▶ **Try it**
For every line in the records below that holds "tenant", make a copy.

▶ **Information provided**

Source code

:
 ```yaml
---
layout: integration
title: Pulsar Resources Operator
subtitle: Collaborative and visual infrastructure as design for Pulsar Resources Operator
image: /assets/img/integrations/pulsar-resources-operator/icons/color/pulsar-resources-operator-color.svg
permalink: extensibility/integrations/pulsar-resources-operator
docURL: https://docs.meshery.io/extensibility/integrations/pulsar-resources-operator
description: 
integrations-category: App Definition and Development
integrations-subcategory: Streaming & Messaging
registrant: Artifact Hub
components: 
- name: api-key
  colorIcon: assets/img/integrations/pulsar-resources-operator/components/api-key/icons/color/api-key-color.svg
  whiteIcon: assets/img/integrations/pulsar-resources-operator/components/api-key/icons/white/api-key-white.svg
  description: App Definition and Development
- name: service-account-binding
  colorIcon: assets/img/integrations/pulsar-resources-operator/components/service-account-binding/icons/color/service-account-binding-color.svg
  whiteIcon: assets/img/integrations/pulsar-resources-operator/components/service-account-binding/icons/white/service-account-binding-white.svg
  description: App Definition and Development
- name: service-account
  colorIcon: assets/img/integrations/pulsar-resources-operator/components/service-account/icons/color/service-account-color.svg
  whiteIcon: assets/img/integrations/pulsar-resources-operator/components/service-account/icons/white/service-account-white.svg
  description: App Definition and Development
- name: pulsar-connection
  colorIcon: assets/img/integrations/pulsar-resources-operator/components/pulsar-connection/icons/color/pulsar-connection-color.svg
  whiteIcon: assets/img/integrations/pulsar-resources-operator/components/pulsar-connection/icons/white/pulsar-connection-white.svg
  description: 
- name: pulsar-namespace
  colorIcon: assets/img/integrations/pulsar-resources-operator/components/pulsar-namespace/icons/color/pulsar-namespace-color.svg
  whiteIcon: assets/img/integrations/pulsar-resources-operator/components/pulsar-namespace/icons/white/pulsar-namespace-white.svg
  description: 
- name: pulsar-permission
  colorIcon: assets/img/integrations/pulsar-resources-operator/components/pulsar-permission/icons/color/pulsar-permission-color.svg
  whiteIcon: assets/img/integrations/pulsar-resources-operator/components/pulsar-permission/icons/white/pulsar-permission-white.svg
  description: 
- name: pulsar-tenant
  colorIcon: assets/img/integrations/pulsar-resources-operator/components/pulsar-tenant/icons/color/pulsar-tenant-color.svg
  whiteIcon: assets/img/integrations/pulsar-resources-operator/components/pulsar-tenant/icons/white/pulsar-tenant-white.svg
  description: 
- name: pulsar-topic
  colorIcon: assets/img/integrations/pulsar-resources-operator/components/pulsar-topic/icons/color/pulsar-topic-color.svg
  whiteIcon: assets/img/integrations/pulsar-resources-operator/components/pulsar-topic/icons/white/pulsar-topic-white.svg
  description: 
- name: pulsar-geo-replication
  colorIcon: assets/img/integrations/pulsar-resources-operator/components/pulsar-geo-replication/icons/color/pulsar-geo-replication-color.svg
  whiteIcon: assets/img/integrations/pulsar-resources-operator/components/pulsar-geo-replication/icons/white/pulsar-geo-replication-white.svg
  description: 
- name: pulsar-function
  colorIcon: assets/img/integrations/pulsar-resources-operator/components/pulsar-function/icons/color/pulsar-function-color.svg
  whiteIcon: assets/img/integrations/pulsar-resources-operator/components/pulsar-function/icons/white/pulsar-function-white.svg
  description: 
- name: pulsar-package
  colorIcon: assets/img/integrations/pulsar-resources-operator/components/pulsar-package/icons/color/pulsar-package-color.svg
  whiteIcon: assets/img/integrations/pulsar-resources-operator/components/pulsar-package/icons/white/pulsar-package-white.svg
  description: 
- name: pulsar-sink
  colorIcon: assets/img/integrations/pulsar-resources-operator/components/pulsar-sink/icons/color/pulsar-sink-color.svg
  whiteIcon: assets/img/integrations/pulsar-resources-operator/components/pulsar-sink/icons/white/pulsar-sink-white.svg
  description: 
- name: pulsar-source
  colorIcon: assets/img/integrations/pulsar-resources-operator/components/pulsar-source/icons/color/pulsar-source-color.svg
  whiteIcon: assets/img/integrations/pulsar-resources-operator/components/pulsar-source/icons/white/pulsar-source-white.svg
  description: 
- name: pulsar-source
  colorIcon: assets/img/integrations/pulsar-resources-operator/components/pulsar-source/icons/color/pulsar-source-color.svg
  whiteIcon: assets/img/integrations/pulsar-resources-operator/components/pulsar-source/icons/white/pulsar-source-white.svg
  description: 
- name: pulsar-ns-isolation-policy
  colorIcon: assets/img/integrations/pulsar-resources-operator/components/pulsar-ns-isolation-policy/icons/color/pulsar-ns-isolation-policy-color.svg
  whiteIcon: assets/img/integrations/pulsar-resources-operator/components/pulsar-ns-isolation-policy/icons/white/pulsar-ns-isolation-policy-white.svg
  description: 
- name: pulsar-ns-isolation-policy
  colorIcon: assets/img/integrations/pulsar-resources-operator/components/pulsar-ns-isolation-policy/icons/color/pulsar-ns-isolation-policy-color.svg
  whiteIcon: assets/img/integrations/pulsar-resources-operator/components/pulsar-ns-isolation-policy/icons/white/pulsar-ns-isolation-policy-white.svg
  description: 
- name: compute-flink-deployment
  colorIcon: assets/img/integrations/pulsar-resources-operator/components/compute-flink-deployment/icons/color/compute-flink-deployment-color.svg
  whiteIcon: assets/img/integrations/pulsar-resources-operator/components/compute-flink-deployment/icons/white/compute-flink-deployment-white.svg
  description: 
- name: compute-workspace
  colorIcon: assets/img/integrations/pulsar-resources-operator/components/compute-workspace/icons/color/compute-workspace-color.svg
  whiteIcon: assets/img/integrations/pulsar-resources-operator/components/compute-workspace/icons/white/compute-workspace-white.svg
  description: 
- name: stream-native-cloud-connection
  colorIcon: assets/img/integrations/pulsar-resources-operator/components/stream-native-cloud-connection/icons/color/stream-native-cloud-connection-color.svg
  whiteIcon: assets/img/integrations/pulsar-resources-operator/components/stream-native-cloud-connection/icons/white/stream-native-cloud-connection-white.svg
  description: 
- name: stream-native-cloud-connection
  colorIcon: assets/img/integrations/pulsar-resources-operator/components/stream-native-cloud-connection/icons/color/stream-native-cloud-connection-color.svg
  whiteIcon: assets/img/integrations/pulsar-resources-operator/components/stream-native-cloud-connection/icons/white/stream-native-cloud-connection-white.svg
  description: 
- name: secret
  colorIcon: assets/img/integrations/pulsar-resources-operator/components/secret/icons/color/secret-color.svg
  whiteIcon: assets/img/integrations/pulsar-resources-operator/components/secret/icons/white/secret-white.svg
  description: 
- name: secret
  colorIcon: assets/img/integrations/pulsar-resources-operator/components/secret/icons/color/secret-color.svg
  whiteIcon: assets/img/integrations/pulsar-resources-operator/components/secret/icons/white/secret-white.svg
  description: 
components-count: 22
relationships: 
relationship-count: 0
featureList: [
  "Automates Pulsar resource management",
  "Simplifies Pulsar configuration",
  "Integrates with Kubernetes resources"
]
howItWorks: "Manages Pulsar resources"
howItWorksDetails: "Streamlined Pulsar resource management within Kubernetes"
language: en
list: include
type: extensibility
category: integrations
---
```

▶ **Result of the task**
- name: pulsar-tenant
  colorIcon: assets/img/integrations/pulsar-resources-operator/components/pulsar-tenant/icons/color/pulsar-tenant-color.svg
  whiteIcon: assets/img/integrations/pulsar-resources-operator/components/pulsar-tenant/icons/white/pulsar-tenant-white.svg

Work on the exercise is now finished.